Cheers: To horse owners’ groups and other volunteers who have made substantial improvements to Whipple Creek Regional Park. The 300-acre park, west of the Clark County Fairgrounds, is a frequented by horse riders, mountain bikers, trail runners and anyone who just enjoys a forest outing. The park’s funding dried up even as the trails got soggier, with seasonal muck strong enough to injure a horse or a human. That’s when the volunteers stepped in to repair and resurface the worst spots. With enthusiastic volunteers, more plans will come to fruition.

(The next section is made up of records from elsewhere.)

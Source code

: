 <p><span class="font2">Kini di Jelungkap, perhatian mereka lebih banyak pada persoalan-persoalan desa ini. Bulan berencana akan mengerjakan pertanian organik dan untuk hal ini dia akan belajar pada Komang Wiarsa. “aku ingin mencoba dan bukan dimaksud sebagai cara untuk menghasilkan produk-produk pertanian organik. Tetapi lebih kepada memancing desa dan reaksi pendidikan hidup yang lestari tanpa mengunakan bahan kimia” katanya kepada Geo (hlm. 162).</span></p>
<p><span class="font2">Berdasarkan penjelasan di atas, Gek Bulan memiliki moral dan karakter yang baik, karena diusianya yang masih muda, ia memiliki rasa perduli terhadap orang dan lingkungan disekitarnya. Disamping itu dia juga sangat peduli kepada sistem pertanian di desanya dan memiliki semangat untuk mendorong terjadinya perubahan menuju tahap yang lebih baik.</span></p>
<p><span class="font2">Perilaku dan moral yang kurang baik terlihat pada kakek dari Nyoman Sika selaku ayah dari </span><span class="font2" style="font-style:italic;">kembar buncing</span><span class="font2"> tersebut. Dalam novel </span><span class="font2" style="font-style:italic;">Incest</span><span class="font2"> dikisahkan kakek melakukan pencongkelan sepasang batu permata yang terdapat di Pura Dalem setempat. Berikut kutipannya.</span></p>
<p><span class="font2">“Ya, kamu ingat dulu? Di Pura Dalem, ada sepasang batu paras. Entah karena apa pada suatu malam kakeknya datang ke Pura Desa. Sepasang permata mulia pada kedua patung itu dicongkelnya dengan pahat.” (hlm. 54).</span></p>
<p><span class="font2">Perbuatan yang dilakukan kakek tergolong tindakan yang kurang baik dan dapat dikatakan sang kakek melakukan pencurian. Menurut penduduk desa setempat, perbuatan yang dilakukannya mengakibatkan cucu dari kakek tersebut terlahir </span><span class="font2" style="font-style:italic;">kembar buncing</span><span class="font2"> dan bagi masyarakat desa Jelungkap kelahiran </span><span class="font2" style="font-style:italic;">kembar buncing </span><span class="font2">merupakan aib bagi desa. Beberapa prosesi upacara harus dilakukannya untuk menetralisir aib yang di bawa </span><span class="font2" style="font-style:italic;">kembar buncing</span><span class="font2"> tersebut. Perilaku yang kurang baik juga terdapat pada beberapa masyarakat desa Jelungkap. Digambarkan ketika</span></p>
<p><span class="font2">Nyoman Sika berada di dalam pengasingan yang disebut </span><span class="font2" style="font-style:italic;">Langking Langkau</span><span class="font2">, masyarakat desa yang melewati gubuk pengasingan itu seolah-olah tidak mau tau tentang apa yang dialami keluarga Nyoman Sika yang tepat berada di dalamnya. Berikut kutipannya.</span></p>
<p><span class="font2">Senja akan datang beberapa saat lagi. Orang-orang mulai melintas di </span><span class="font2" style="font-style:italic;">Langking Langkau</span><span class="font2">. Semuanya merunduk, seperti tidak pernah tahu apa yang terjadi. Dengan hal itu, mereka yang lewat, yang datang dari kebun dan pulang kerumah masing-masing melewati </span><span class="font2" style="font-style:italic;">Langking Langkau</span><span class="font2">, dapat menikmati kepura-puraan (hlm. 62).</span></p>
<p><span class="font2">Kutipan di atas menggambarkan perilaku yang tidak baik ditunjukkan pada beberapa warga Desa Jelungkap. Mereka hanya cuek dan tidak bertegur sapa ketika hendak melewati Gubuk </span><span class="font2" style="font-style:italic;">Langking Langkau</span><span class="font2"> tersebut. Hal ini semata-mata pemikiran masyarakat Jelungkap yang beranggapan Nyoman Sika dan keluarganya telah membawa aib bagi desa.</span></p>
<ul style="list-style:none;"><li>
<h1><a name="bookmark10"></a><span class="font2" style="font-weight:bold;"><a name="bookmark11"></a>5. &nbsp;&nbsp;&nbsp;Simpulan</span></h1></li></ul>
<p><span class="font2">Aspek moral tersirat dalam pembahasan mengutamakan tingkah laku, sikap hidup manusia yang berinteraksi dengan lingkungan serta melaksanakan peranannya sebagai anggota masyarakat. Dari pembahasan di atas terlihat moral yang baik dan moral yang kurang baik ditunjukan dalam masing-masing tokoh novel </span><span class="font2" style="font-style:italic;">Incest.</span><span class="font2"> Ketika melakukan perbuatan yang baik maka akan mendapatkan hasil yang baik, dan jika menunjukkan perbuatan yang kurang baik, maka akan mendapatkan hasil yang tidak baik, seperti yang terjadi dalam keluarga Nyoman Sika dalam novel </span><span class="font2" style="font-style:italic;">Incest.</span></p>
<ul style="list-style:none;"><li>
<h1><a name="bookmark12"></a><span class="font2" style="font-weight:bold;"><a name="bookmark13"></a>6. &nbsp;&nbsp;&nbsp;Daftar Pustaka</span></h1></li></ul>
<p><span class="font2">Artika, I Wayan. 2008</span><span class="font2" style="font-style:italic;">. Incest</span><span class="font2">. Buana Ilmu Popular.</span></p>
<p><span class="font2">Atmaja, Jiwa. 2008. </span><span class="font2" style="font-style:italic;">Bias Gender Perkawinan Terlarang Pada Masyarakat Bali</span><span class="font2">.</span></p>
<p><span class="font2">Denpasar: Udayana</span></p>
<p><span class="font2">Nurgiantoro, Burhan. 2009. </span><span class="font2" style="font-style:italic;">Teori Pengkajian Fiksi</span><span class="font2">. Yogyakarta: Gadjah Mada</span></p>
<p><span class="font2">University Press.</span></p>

Jeers: To Oregon Department of Transportation managers who ordered the removal of homemade signs guiding bicyclists across Hayden Island to the Interstate 5 Bridge. The Oregonian reports that cyclists call the labyrinthine route to the bridge the “Interstate pretzel,” and someone posted 31 signs to guide people along the proper path. But when ODOT’s Portland regional manager, Jason Tell, saw the signs on a bike blog, he ordered them removed. “They hadn’t gone through an official process,” he huffed. ODOT does plan to erect its own signs, someday, at taxpayer expense, and presumably after an “official process.” Tell couldn’t say when that might occur. About 370 cyclists use the bridge daily.
Cheers: To improved standardized test scores on math and reading. The U.S. Education Department this week released results that showed Washington kids — fourth- and eighth-graders — did slightly better on the National Assessment of Educational Progress exam than students did two years ago. Furthermore, Washington students scored better than average. A statistical analysis showed that fewer than 10 states did better than Washington. However, state schools chief Randy Dorn was quick to point out that the improvement was very small, and, along with other state-administered tests, suggests that educational achievement is flattening out. Dorn blames the reduction in public school programs caused by the recession and predicts scores will remain flat.
Jeers: To the plight of “Lena Petrovich” and the circumstances that created her. Petrovich was one of several composite characters recently used to illustrate the continuing problems of domestic violence. The YWCA Clark County considered her hypothetical case at its recent In Her Shoes event spotlighting National Domestic Violence Awareness Month. Despite more public awareness, victim assistance programs such as the Y’s SafeChoice, and state mandatory-arrest laws, domestic violence continues to plague our society. Though Lena’s sad story — she went back to her abusive husband, only to have him kill her in a jealous rage — was invented to prove a point, many facts were shared at the event. It takes, on average, seven attempts to flee a violent home for good, according to the Y. With reduced government and social services resources, and less economic opportunity for an abused person to start a new independent life, there’s reason to fear the problem may get worse before it gets better.
Cheers: To the Port of Camas-Washougal for holding a public workshop before moving ahead on plans to redevelop 40 acres of waterfront in Washougal. The 30 who turned out offered sensible ideas: no big-box stores; use the riverfront as a destination; connect the development well with the cities it serves. Contrast this with the port’s actions a few years ago on the proposed RiverWalk development. Before residents had a chance to even know a deal was in the works, the port had signed binding agreements with developers. The deal collapsed, but distrust lingered. Now the public is involved from the beginning on plans for the old Hambleton Lumber mill and adjoining property.